> Instructions for the task: Each line in the data holding "unique" should be listed.
___ Records for this exercise ___
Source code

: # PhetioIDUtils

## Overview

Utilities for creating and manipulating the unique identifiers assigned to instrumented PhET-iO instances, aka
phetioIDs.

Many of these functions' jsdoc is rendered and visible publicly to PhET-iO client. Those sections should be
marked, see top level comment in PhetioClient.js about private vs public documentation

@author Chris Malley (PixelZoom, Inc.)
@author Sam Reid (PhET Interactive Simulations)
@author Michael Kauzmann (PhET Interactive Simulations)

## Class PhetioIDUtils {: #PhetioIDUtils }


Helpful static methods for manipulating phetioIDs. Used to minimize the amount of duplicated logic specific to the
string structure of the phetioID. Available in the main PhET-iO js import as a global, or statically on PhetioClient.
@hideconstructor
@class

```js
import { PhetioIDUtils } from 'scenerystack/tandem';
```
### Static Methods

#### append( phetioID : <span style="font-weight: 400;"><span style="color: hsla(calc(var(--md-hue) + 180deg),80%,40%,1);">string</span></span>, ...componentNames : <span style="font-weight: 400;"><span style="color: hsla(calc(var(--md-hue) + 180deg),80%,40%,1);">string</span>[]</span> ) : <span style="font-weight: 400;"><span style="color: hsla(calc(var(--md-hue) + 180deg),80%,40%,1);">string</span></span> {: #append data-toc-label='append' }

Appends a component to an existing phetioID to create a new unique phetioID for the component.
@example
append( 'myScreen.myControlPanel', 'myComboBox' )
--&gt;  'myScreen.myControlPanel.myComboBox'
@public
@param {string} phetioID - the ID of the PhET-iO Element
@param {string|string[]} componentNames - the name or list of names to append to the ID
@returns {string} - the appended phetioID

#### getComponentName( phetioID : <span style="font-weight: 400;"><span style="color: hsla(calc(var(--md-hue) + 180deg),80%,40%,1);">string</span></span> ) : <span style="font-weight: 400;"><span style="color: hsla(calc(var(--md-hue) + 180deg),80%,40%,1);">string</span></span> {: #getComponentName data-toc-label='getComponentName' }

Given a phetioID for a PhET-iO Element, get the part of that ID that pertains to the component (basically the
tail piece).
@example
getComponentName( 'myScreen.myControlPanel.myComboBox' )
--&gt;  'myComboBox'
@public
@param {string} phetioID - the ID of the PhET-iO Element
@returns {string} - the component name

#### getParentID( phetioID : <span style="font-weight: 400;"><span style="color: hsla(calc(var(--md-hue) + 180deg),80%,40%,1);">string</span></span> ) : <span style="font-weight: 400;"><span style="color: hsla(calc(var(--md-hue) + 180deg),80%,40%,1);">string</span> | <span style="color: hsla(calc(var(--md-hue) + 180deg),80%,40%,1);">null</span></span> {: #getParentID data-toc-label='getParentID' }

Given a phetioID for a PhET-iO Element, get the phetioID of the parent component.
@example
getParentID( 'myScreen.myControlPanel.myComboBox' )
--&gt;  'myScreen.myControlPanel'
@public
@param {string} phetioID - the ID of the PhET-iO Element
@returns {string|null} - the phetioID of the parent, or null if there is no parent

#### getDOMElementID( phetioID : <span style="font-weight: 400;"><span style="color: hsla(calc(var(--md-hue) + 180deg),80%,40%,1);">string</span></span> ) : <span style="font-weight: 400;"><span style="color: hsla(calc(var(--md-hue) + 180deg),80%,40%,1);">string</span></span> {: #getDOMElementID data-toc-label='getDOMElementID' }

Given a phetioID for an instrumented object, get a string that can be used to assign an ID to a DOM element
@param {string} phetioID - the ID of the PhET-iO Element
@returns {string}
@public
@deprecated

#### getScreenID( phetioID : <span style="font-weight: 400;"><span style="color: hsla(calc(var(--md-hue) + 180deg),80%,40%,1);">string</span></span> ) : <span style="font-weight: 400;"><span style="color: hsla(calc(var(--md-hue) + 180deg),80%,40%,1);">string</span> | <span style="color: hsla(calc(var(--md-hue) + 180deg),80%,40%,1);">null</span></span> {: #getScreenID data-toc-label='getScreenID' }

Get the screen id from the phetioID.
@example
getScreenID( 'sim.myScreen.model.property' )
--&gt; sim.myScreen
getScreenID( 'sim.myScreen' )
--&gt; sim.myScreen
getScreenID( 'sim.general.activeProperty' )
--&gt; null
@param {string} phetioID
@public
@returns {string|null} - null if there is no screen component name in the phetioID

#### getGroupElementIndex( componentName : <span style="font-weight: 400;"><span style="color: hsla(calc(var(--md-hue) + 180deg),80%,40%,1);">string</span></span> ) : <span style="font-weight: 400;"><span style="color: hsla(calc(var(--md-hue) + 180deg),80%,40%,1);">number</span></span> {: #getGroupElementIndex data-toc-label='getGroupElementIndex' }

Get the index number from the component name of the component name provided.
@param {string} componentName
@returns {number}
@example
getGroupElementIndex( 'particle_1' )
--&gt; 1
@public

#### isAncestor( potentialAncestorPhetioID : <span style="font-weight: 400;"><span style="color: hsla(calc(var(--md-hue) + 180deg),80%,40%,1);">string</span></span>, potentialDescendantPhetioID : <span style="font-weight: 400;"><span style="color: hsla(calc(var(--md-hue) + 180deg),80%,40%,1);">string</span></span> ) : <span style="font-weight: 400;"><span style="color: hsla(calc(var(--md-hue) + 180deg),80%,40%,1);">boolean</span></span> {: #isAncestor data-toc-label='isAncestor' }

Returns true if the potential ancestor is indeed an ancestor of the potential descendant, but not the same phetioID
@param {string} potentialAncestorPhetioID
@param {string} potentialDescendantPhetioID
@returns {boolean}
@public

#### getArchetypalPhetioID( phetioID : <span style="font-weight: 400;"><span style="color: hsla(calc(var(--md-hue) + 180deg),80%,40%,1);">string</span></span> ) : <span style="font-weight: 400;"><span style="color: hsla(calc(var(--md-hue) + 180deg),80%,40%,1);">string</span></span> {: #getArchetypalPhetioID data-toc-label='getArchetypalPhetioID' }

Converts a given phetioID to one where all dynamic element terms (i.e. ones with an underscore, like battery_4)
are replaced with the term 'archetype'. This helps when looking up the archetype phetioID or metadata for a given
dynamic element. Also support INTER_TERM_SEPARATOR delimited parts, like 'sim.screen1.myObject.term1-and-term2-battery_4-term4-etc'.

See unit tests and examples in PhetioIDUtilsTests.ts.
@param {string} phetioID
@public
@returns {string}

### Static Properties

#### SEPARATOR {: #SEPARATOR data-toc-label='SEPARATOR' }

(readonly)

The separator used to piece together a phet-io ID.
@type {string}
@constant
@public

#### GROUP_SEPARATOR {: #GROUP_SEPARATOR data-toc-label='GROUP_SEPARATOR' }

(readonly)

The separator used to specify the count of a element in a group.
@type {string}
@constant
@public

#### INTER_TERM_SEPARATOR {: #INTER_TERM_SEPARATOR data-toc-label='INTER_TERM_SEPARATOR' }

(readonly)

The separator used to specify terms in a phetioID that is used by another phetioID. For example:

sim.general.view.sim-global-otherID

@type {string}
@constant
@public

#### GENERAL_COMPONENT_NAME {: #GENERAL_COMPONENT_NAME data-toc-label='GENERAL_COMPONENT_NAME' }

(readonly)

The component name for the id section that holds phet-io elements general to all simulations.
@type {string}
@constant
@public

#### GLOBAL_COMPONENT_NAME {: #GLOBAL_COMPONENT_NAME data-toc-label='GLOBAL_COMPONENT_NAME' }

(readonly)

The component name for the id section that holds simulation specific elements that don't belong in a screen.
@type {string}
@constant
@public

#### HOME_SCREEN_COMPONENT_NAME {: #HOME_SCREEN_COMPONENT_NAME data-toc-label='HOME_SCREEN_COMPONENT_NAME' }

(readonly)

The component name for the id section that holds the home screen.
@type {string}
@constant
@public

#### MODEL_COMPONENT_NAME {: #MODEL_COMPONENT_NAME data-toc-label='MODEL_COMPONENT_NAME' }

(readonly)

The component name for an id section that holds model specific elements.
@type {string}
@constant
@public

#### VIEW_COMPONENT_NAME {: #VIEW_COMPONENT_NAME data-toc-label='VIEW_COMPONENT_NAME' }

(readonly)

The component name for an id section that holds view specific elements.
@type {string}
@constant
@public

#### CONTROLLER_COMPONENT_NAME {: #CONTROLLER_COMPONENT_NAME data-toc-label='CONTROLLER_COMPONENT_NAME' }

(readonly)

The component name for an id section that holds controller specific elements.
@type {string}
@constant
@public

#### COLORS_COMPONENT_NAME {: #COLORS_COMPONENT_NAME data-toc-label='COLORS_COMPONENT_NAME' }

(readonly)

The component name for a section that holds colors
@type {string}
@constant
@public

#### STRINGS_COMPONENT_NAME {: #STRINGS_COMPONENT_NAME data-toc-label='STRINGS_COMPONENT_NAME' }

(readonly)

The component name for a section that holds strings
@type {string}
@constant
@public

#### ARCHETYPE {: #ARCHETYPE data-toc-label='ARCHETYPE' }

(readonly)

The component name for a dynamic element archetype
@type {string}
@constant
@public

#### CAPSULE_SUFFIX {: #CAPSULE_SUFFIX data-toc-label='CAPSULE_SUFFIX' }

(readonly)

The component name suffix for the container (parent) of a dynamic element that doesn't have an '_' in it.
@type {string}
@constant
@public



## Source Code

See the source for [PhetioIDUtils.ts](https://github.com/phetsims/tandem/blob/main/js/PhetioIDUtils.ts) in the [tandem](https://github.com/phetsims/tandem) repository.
___
> Task answer:
Utilities for creating and manipulating the unique identifiers assigned to instrumented PhET-iO instances, aka
Appends a component to an existing phetioID to create a new unique phetioID for the component.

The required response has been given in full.